Plain-text document sources:

■ ■ ■ ■

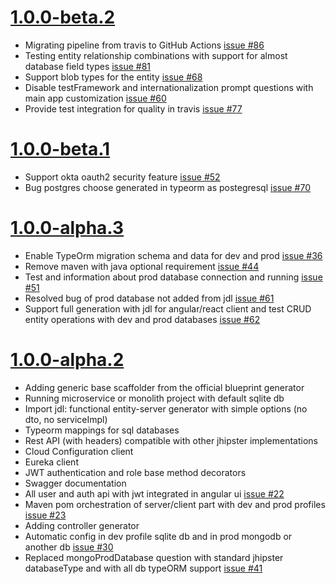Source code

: <a name="1.0.0-beta.2"></a>
<a name="1.0.0-beta.1"></a>
<a name="1.0.0-alpha.3"></a>
<a name="1.0.0-alpha.2"></a>

# [1.0.0-beta.2](https://github.com/jhipster/generator-jhipster-nodejs/tree/v1.0.0-beta.2)

- Migrating pipeline from travis to GitHub Actions [issue #86](https://github.com/jhipster/generator-jhipster-nodejs/issues/86)
- Testing entity relationship combinations with support for almost database field types [issue #81](https://github.com/jhipster/generator-jhipster-nodejs/issues/81)
- Support blob types for the entity [issue #68](https://github.com/jhipster/generator-jhipster-nodejs/issues/68)
- Disable testFramework and internationalization prompt questions with main app customization [issue #60](https://github.com/jhipster/generator-jhipster-nodejs/issues/60)
- Provide test integration for quality in travis [issue #77](https://github.com/jhipster/generator-jhipster-nodejs/issues/77)


# [1.0.0-beta.1](https://github.com/jhipster/generator-jhipster-nodejs/tree/v1.0.0-beta.1)

- Support okta oauth2 security feature [issue #52](https://github.com/jhipster/generator-jhipster-nodejs/issues/52)
- Bug postgres choose generated in typeorm as postegresql [issue #70](https://github.com/jhipster/generator-jhipster-nodejs/issues/70)

# [1.0.0-alpha.3](https://github.com/jhipster/generator-jhipster-nodejs/tree/v1.0.0-alpha.3)

- Enable TypeOrm migration schema and data for dev and prod [issue #36](https://github.com/jhipster/generator-jhipster-nodejs/issues/36)
- Remove maven with java optional requirement [issue #44](https://github.com/jhipster/generator-jhipster-nodejs/issues/44)
- Test and information about prod database connection and running [issue #51](https://github.com/jhipster/generator-jhipster-nodejs/issues/51)
- Resolved bug of prod database not added from jdl [issue #61](https://github.com/jhipster/generator-jhipster-nodejs/issues/61)
- Support full generation with jdl for angular/react client and test CRUD entity operations with dev and prod databases [issue #62](https://github.com/jhipster/generator-jhipster-nodejs/issues/62)

# [1.0.0-alpha.2](https://github.com/jhipster/generator-jhipster-nodejs/tree/v1.0.0-alpha.2)

- Adding generic base scaffolder from the official blueprint generator
- Running microservice or monolith project with default sqlite db
- Import jdl: functional entity-server generator with simple options (no dto, no serviceImpl)
- Typeorm mappings for sql databases 
- Rest API (with headers) compatible with other jhipster implementations
- Cloud Configuration client
- Eureka client 
- JWT authentication and role base method decorators
- Swagger documentation
- All user and auth api with jwt integrated in angular ui [issue #22](https://github.com/jhipster/generator-jhipster-nodejs/issues/22)
- Maven pom orchestration of server/client part with dev and prod profiles [issue #23](https://github.com/jhipster/generator-jhipster-nodejs/issues/23)
- Adding controller generator
- Automatic config in dev profile sqlite db and in prod mongodb or another db [issue #30](https://github.com/jhipster/generator-jhipster-nodejs/issues/30)
- Replaced mongoProdDatabase question with standard jhipster databaseType and with all db typeORM support [issue #41](https://github.com/jhipster/generator-jhipster-nodejs/issues/41)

■ ■ ■ ■

ASSIGNMENT: Using the entries above, give back exactly the line containing "- Import jdl: functional", the line containing "- Automatic config", and every line between them, and nothing else.

SOLUTION BELOW:
- Import jdl: functional entity-server generator with simple options (no dto, no serviceImpl)
- Typeorm mappings for sql databases 
- Rest API (with headers) compatible with other jhipster implementations
- Cloud Configuration client
- Eureka client 
- JWT authentication and role base method decorators
- Swagger documentation
- All user and auth api with jwt integrated in angular ui [issue #22](https://github.com/jhipster/generator-jhipster-nodejs/issues/22)
- Maven pom orchestration of server/client part with dev and prod profiles [issue #23](https://github.com/jhipster/generator-jhipster-nodejs/issues/23)
- Adding controller generator
- Automatic config in dev profile sqlite db and in prod mongodb or another db [issue #30](https://github.com/jhipster/generator-jhipster-nodejs/issues/30)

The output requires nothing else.